A survey of athletes at a high school is conducted, and the following facts are discovered: 33% of the athletes are football players, 66% are basketball players, and 20% of the athletes play both football and basketball. An athlete is chosen at random from the high school: what is the probability that the athlete is either a football player or a basketball player?

Answer 1

Answer:   0.79 or 79%

Step-by-step explanation:

Given : The probability that the athletes are football players : P(A)=0.33

The probability that the athletes are basketball players: P(B)=0.66

The probability that the athletes play both football and basketball : P(A∩B)=0.20

Now, the probability that the athlete is either a football player or a basketball player is given by :-

$P(A\cup B)=P(A)+P(B)-P(A\cap B)\\\\=0.33+0.66-0.20=0.79$

Hence, the probability that the athlete is either a football player or a basketball player = 0.79

Or we can write it as 79%.

Answer 2

Answer:

99%.

Step-by-step explanation:

Givens

• 33% of the athletes are football players.
• 66% are basketball players.
• 20% of the athletes play both football and basketball.
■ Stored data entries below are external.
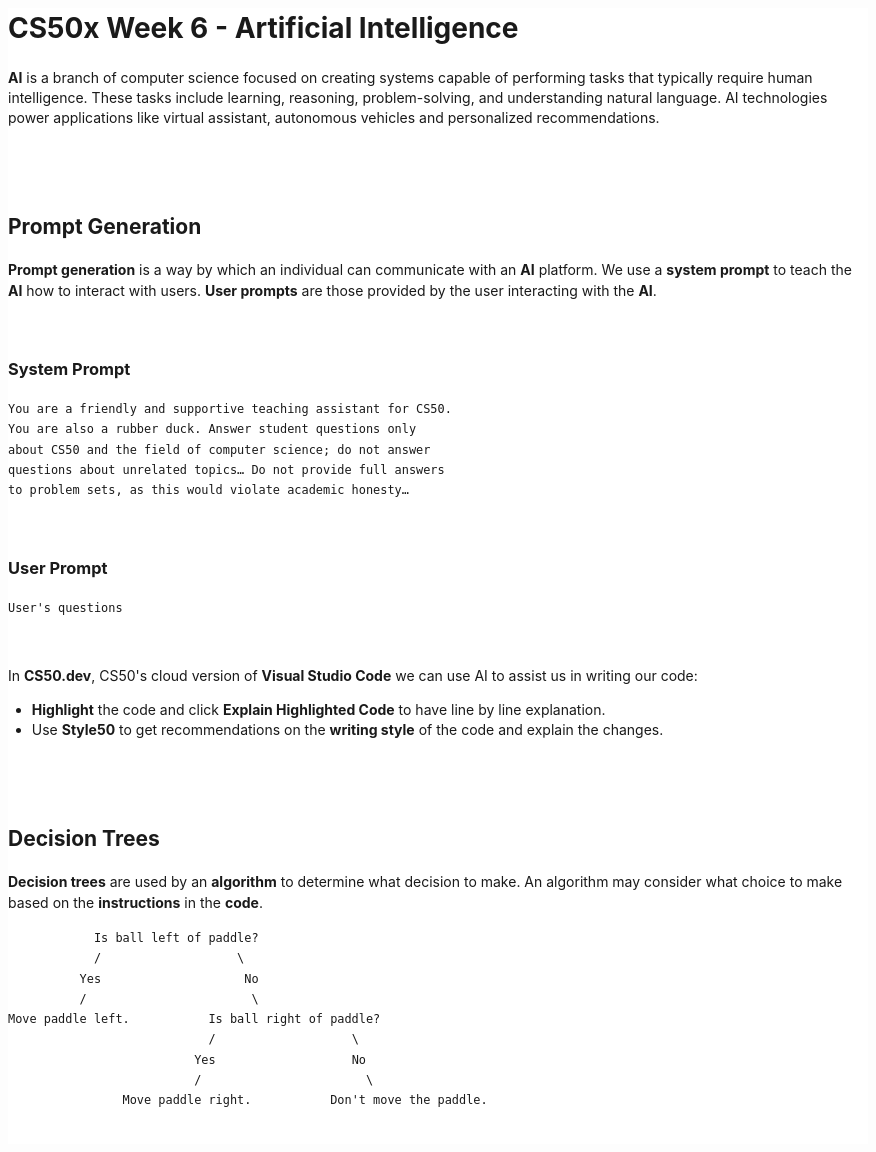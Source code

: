 # CS50x Week 6 - Artificial Intelligence

**AI** is a branch of computer science focused on creating systems capable of performing tasks that typically require human intelligence. These tasks include learning, reasoning, problem-solving, and understanding natural language. AI technologies power applications like virtual assistant, autonomous vehicles and personalized recommendations.

<br><br>

## Prompt Generation

**Prompt generation** is a way by which an individual can communicate with an **AI** platform. We use a **system prompt** to teach the **AI** how to interact with users. **User prompts** are those provided by the user interacting with the **AI**.

<br>

### System Prompt
```txt
You are a friendly and supportive teaching assistant for CS50.
You are also a rubber duck. Answer student questions only
about CS50 and the field of computer science; do not answer
questions about unrelated topics… Do not provide full answers
to problem sets, as this would violate academic honesty…
```
<br>

### User Prompt
```txt
User's questions
```
<br>

In **CS50.dev**, CS50's cloud version of **Visual Studio Code** we can use AI to assist us in writing our code:
- **Highlight** the code and click **Explain Highlighted Code** to have line by line explanation.
- Use **Style50** to get recommendations on the **writing style** of the code and explain the changes.

<br><br>

## Decision Trees

**Decision trees** are used by an **algorithm** to determine what decision to make. An algorithm may consider what choice to make based on the **instructions** in the **code**.

```txt
            Is ball left of paddle?
            /                   \
          Yes                    No
          /                       \
Move paddle left.           Is ball right of paddle?
                            /                   \
                          Yes                   No
                          /                       \
                Move paddle right.           Don't move the paddle.
```
<br>
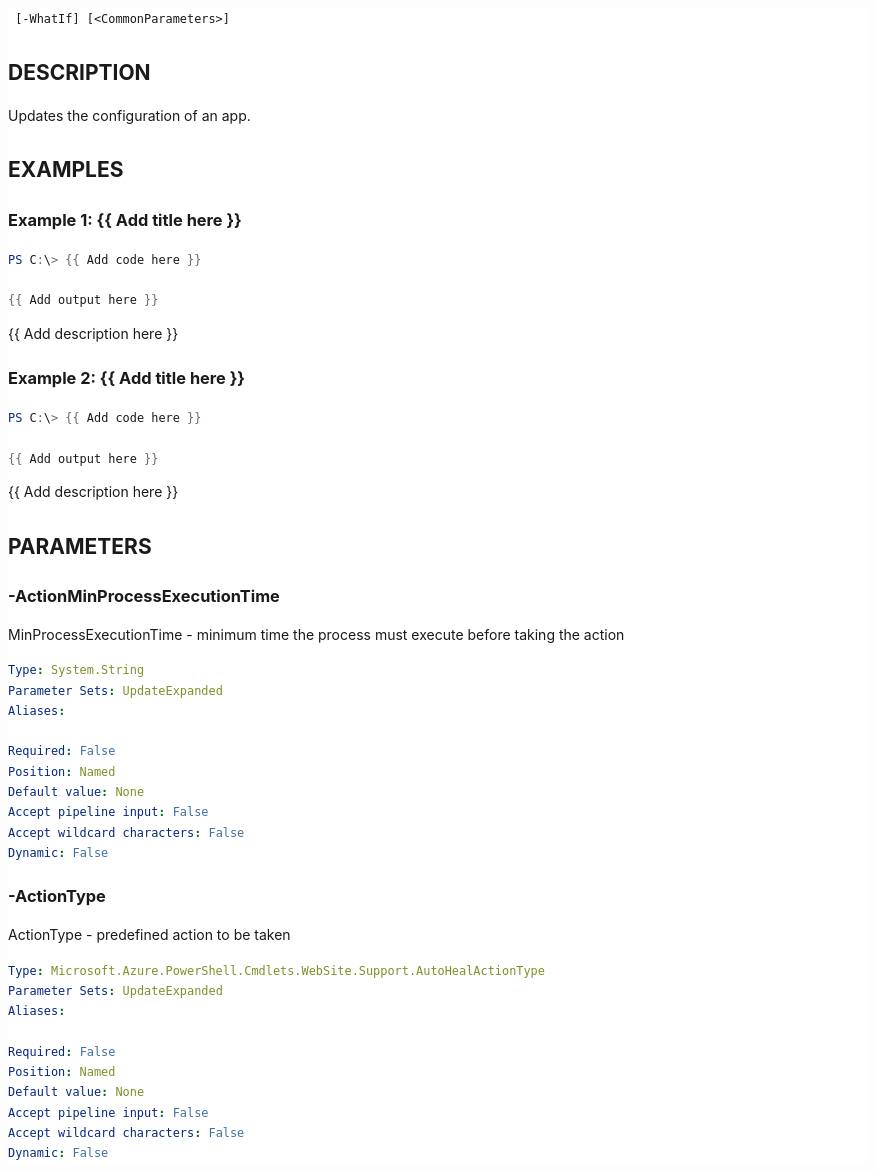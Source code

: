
 ```
 [-WhatIf] [<CommonParameters>]
```

## DESCRIPTION
Updates the configuration of an app.

## EXAMPLES

### Example 1: {{ Add title here }}
```powershell
PS C:\> {{ Add code here }}

{{ Add output here }}
```

{{ Add description here }}

### Example 2: {{ Add title here }}
```powershell
PS C:\> {{ Add code here }}

{{ Add output here }}
```

{{ Add description here }}

## PARAMETERS

### -ActionMinProcessExecutionTime
MinProcessExecutionTime - minimum time the process must execute before taking the action

```yaml
Type: System.String
Parameter Sets: UpdateExpanded
Aliases:

Required: False
Position: Named
Default value: None
Accept pipeline input: False
Accept wildcard characters: False
Dynamic: False
```

### -ActionType
ActionType - predefined action to be taken

```yaml
Type: Microsoft.Azure.PowerShell.Cmdlets.WebSite.Support.AutoHealActionType
Parameter Sets: UpdateExpanded
Aliases:

Required: False
Position: Named
Default value: None
Accept pipeline input: False
Accept wildcard characters: False
Dynamic: False
```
Now, these percentages are representations regarding the total number of students.

It's important to know that percentages can also represents probabilities, like in this case.

So, basically, there's 33% to chose a football player, there's 66% to choce a basetball player, and there's 20% to choce a student who plays both football and basketball.

Now, if we want to know the probability of choosing someone who plays either football or baskebatll, then we must sum 33% + 66% = 99%.

Therefore, the probability is 99% of picking a student who plays either football or basketball.